What to do: Begin at the line containing "to the initial" in the data below and go on through the line containing "samples from the", repeating each line exactly; include both ends and no other line.

Exercise data:
┄┄┄┄┄┄┄┄┄┄

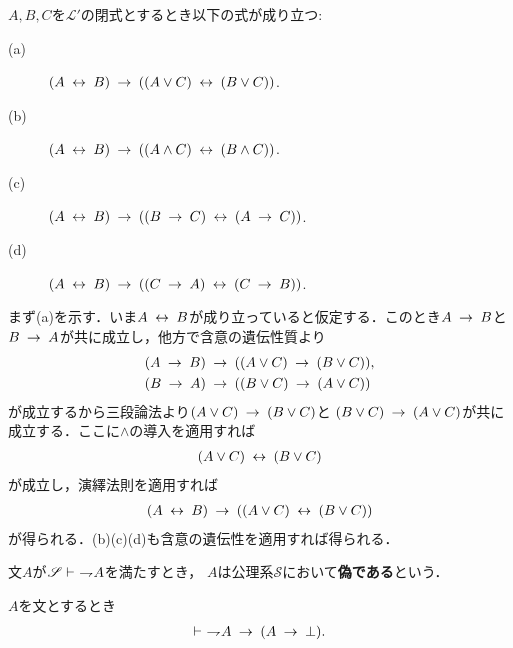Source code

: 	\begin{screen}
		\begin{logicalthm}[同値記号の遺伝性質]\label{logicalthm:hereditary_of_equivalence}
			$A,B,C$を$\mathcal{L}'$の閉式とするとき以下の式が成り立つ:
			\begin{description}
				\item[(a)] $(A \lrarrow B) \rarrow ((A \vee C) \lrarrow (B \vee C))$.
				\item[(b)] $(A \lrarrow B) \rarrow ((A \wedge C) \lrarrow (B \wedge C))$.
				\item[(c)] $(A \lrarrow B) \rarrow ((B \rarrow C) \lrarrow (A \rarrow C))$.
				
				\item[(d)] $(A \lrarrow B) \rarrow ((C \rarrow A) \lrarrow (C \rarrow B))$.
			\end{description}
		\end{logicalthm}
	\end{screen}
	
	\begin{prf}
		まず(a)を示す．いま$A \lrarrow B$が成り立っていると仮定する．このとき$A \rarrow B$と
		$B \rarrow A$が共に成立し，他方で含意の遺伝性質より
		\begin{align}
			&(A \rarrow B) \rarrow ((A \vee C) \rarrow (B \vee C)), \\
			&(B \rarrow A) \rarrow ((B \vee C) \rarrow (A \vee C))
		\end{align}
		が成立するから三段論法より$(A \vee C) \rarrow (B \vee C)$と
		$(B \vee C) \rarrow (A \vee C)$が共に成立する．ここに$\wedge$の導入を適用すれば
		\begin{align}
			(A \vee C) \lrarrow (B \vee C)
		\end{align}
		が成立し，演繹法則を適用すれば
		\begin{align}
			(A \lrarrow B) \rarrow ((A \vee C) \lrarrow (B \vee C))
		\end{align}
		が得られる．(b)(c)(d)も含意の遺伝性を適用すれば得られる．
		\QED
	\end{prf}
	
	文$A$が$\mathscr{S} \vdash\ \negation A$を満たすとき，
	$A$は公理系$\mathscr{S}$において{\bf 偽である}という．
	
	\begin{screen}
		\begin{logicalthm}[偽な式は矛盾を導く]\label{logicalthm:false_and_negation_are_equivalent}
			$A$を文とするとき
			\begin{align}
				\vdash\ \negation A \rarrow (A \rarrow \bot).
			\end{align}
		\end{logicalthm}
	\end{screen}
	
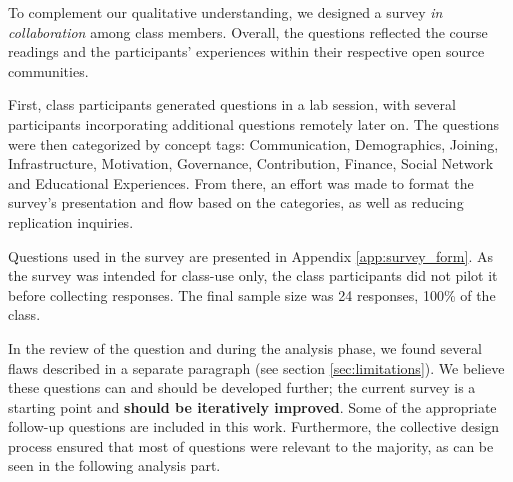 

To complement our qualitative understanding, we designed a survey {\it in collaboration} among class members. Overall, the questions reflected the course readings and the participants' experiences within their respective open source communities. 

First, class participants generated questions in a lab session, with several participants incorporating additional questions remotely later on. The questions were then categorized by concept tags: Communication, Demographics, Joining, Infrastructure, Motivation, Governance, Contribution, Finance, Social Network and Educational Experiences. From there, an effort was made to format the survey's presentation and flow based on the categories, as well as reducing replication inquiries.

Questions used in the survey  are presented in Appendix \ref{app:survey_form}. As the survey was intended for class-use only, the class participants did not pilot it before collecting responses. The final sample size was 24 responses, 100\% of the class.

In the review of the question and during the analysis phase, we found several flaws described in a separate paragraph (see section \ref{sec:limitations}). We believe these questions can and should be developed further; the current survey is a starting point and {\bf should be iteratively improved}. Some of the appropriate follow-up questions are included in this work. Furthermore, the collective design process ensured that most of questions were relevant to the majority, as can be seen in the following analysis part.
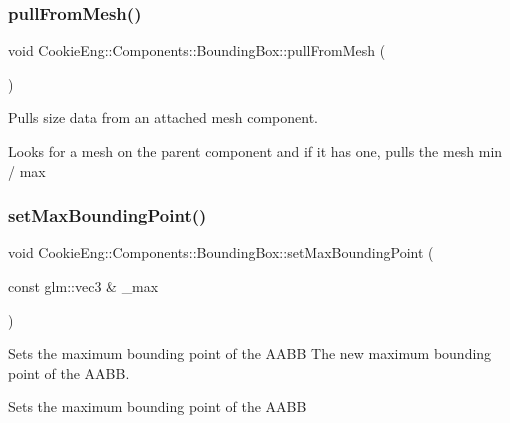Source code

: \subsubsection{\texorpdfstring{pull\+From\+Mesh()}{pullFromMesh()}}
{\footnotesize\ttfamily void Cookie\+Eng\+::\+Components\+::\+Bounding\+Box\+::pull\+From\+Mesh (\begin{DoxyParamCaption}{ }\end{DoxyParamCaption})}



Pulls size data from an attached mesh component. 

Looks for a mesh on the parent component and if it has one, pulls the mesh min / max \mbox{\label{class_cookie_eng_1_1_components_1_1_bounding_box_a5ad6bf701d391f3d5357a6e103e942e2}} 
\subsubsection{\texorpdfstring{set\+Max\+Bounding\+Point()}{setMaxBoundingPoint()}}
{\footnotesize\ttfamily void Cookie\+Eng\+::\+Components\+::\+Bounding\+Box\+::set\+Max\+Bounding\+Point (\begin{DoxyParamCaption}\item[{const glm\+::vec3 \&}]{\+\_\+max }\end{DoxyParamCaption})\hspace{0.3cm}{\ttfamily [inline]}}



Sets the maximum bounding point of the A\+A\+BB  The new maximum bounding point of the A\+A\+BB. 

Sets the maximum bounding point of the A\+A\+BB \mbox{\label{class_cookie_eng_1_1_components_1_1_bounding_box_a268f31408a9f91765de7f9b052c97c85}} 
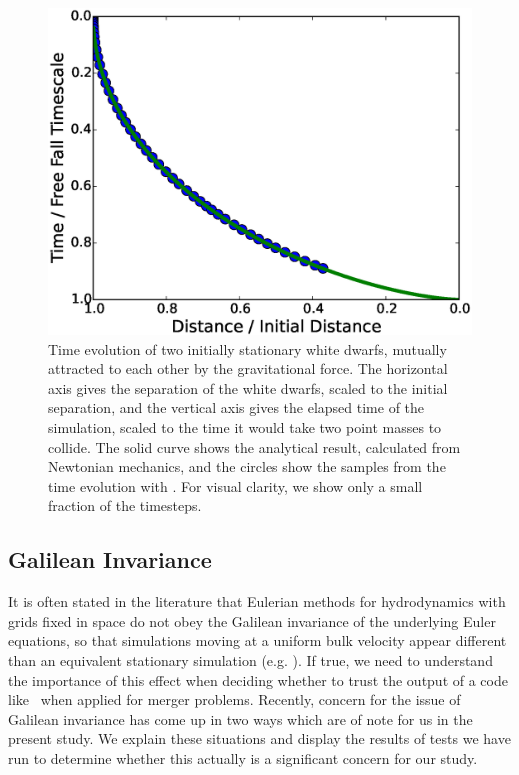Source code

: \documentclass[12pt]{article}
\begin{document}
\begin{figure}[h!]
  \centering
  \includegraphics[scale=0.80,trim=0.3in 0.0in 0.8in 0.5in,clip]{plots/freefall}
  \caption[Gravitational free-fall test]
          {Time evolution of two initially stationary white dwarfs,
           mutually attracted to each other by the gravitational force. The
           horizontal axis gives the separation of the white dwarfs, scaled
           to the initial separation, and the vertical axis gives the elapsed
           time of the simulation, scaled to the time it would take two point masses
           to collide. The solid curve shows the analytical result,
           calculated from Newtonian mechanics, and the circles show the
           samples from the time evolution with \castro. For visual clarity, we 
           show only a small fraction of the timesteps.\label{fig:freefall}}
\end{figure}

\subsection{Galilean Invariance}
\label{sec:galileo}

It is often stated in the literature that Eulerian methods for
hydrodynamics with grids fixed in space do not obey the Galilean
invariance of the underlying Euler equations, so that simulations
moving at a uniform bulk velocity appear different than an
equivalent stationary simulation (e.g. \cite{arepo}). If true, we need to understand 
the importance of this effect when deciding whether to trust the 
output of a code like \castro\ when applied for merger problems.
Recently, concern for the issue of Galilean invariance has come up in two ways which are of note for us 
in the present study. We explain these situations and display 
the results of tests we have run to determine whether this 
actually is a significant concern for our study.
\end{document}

┄┄┄┄┄┄┄┄┄┄

Exercise output:
           to the initial separation, and the vertical axis gives the elapsed
           time of the simulation, scaled to the time it would take two point masses
           to collide. The solid curve shows the analytical result,
           calculated from Newtonian mechanics, and the circles show the
           samples from the time evolution with \castro. For visual clarity, we 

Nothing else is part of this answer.